▶ **Exercise instructions**
Write down, unchanged, the entries from the first line through the line holding "- A space is connected if it is". Include no other line.

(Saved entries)
▼

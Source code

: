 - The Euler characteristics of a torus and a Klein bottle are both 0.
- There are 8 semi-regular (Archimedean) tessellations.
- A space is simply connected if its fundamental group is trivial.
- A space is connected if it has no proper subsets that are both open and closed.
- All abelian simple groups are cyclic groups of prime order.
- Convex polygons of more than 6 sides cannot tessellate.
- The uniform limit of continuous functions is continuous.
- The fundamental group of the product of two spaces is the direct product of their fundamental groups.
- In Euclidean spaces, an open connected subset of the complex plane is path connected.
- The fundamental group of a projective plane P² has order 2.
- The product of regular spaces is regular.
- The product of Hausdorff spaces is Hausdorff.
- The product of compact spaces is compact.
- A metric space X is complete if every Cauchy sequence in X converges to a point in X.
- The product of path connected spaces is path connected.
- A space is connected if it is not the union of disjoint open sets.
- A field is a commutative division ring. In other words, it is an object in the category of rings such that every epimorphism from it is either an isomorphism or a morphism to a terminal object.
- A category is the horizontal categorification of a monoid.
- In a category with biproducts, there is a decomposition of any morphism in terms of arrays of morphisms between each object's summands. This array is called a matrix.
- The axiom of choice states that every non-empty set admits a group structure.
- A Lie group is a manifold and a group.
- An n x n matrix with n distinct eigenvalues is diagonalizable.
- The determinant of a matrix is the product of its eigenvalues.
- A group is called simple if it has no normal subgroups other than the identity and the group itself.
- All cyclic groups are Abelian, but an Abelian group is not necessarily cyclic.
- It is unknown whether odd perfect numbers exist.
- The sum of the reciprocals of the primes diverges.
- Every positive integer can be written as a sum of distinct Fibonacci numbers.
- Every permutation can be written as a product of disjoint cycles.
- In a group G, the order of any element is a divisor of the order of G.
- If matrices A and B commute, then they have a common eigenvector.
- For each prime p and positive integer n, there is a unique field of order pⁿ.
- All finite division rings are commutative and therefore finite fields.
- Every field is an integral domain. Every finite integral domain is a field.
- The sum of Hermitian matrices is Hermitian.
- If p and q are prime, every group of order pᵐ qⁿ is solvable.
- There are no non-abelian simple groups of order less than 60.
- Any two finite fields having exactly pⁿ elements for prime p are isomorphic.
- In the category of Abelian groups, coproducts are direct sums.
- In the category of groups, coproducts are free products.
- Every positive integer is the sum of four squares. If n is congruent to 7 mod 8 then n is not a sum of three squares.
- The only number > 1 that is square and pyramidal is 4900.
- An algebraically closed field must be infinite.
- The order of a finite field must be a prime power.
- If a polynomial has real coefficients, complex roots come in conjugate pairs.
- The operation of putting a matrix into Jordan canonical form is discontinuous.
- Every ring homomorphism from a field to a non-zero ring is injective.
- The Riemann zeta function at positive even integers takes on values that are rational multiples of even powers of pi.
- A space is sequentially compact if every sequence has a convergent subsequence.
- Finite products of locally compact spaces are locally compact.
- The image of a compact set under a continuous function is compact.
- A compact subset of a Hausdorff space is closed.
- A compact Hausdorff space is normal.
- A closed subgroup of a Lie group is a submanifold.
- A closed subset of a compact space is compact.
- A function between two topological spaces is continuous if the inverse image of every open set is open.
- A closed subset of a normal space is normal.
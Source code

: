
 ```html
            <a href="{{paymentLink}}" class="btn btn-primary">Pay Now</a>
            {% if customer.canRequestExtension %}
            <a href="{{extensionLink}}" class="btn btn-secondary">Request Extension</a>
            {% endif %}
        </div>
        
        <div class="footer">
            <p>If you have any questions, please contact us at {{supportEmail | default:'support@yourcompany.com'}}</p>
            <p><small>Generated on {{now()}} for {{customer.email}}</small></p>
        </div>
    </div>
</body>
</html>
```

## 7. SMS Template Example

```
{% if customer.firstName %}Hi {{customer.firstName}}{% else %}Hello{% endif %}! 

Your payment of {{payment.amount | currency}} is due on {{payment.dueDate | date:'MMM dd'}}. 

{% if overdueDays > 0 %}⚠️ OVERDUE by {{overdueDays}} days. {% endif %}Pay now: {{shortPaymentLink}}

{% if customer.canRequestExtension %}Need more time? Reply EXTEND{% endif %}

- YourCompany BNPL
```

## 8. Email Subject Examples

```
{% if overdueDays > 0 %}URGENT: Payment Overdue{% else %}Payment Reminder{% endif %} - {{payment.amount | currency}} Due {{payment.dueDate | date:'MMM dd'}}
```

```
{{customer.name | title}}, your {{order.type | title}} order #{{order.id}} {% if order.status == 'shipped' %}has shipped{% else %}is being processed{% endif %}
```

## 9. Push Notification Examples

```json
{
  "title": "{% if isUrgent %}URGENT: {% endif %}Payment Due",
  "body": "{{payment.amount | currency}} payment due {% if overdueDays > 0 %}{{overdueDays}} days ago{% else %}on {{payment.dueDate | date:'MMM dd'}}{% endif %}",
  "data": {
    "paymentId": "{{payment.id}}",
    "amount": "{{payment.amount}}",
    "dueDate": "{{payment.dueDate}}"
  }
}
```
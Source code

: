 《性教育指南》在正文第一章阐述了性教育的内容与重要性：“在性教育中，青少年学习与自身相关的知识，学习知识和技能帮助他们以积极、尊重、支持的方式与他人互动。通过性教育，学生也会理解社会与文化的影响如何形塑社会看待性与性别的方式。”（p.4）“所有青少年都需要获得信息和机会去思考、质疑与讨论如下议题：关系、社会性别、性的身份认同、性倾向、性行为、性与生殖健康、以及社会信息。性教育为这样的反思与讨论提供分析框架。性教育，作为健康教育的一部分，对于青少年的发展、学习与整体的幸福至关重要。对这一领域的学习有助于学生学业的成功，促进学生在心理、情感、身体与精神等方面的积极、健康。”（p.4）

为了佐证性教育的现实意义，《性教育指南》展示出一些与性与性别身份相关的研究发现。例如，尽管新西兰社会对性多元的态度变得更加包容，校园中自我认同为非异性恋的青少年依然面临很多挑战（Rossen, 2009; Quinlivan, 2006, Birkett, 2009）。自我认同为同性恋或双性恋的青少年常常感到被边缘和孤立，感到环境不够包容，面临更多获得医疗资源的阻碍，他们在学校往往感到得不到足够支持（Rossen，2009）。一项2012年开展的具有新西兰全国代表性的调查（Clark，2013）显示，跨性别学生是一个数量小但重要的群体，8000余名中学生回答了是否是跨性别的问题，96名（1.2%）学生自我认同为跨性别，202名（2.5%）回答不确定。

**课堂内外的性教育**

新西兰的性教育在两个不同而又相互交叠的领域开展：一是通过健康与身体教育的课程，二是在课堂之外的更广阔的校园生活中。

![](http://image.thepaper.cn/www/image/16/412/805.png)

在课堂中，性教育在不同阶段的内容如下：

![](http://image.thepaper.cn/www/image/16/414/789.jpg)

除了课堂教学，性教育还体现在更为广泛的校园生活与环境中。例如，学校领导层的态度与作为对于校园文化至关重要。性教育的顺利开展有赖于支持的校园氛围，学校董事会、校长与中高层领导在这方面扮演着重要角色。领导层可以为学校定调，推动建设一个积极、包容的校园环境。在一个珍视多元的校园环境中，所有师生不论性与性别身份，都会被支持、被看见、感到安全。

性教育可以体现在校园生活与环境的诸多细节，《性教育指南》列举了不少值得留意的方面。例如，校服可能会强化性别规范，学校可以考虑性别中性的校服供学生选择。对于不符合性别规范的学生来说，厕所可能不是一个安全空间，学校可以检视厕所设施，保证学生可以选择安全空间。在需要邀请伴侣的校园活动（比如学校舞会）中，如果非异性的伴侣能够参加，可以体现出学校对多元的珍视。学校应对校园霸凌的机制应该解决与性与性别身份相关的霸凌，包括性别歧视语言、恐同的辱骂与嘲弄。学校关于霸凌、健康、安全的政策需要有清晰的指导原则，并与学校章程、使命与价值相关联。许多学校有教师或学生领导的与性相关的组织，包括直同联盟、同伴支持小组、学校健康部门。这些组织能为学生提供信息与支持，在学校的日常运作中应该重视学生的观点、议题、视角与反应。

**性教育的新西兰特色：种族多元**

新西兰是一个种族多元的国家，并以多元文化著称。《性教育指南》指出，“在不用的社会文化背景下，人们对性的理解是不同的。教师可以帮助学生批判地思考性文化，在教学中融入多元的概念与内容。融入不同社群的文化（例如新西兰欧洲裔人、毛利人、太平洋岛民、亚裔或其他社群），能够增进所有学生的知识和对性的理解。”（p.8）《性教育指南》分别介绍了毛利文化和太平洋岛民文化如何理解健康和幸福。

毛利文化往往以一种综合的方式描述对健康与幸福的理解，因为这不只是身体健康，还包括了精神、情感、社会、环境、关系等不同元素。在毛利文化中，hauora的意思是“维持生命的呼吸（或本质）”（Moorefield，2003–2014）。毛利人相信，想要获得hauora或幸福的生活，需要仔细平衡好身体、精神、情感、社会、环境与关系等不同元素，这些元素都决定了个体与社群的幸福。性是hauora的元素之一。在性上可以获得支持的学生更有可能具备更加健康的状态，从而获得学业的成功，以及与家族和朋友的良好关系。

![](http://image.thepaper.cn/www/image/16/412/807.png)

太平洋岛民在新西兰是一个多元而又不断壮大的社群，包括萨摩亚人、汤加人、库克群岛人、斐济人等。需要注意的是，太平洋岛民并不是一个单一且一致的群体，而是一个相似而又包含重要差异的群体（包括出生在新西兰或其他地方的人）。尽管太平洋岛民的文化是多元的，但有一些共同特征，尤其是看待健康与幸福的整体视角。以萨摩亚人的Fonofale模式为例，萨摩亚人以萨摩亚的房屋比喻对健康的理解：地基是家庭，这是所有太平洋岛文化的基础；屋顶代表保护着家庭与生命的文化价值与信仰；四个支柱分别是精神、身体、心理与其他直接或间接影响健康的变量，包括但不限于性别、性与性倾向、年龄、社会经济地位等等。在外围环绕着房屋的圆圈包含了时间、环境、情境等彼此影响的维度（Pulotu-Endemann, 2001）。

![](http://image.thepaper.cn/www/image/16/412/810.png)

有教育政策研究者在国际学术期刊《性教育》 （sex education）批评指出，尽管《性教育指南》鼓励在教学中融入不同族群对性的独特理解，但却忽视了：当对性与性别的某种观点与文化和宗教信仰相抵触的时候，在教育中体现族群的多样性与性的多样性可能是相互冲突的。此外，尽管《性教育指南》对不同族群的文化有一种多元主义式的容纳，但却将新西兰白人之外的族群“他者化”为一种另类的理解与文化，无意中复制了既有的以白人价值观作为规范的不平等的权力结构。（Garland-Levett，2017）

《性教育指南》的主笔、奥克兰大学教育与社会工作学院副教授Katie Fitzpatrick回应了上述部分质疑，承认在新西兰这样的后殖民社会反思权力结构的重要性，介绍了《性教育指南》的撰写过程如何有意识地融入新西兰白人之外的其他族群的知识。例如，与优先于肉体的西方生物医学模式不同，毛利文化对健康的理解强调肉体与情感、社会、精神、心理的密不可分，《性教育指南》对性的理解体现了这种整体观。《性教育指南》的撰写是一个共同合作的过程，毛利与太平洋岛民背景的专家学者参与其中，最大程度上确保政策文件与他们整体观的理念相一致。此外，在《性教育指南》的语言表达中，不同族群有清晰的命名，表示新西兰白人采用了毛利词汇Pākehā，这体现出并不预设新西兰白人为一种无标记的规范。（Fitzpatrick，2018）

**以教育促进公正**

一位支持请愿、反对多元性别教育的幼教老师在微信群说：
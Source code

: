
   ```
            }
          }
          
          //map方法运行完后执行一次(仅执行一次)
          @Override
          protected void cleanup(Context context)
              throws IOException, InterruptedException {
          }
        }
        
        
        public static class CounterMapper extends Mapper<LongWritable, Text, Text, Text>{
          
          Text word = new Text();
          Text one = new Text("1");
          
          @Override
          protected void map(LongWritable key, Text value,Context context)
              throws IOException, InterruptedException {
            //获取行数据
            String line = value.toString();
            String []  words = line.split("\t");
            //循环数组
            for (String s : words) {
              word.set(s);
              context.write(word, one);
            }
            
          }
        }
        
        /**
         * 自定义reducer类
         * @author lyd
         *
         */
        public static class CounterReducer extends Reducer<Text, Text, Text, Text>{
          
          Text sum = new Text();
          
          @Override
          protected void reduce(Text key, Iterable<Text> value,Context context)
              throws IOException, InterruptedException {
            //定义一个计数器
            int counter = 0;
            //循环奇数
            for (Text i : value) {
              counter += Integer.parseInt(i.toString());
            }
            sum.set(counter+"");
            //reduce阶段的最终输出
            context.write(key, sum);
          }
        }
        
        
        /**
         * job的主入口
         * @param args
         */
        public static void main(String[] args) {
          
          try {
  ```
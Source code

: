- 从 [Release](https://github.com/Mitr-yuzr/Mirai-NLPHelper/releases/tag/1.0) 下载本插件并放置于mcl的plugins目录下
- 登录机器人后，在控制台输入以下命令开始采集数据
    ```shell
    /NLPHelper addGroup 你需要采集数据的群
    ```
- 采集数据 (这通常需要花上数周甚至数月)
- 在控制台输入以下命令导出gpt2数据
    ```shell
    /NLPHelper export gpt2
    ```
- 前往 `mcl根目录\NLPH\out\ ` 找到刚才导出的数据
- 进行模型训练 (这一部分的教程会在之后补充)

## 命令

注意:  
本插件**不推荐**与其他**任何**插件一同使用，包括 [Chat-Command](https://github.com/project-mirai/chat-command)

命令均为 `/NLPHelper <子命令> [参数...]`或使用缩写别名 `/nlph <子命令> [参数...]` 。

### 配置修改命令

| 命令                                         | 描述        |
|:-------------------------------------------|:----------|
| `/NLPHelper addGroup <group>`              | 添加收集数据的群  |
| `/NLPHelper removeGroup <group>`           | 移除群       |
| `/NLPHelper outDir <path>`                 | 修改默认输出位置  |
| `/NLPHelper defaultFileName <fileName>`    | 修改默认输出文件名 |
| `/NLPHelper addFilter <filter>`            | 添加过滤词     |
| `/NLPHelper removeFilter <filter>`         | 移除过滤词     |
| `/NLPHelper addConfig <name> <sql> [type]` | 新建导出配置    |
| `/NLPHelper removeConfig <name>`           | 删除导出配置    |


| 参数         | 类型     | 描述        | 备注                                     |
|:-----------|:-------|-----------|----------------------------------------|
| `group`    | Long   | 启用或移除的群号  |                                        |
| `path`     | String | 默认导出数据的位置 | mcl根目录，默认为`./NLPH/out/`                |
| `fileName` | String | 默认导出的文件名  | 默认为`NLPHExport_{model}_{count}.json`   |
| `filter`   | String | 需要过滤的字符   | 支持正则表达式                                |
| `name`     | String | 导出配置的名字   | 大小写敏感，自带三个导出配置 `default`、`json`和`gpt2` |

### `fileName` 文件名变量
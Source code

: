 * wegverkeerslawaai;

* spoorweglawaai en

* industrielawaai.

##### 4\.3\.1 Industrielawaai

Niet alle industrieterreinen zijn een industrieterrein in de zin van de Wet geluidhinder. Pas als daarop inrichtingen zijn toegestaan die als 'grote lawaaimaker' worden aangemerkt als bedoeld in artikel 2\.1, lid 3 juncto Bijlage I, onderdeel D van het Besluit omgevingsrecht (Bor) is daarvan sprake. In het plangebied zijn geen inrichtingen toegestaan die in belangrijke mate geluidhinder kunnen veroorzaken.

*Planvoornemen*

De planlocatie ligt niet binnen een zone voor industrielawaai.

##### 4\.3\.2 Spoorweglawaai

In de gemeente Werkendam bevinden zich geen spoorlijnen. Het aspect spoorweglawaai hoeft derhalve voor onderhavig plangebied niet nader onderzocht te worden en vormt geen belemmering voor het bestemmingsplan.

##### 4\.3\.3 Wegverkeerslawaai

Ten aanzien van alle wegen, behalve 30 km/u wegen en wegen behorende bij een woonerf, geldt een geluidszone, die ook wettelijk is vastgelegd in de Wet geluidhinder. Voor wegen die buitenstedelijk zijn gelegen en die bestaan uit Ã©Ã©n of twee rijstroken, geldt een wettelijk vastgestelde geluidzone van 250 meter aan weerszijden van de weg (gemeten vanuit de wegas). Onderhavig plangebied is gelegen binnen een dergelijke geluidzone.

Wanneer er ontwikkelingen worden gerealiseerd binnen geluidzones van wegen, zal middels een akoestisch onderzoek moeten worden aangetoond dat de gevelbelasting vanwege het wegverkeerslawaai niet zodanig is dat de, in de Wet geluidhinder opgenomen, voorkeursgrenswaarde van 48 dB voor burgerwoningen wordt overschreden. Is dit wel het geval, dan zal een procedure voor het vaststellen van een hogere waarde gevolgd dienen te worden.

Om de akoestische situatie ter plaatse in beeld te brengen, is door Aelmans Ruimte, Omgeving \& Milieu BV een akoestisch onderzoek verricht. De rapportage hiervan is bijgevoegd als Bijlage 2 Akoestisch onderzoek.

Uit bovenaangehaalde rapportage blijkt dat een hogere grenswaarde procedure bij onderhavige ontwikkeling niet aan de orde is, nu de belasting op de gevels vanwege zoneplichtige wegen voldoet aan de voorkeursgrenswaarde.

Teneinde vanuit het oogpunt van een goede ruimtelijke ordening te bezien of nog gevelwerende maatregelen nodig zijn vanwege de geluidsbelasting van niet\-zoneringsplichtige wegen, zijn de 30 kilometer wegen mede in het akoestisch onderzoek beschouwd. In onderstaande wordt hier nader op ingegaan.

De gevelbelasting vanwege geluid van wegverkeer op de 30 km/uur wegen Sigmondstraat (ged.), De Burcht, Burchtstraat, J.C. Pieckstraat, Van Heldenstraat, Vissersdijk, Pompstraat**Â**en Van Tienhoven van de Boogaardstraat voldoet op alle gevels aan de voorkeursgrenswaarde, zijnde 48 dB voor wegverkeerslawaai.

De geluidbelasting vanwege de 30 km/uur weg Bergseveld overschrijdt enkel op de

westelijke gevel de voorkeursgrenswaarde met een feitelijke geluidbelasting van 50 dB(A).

▲

▶ **Task response**
Source code

: - The Euler characteristics of a torus and a Klein bottle are both 0.
- There are 8 semi-regular (Archimedean) tessellations.
- A space is simply connected if its fundamental group is trivial.
- A space is connected if it has no proper subsets that are both open and closed.
- All abelian simple groups are cyclic groups of prime order.
- Convex polygons of more than 6 sides cannot tessellate.
- The uniform limit of continuous functions is continuous.
- The fundamental group of the product of two spaces is the direct product of their fundamental groups.
- In Euclidean spaces, an open connected subset of the complex plane is path connected.
- The fundamental group of a projective plane P² has order 2.
- The product of regular spaces is regular.
- The product of Hausdorff spaces is Hausdorff.
- The product of compact spaces is compact.
- A metric space X is complete if every Cauchy sequence in X converges to a point in X.
- The product of path connected spaces is path connected.
- A space is connected if it is not the union of disjoint open sets.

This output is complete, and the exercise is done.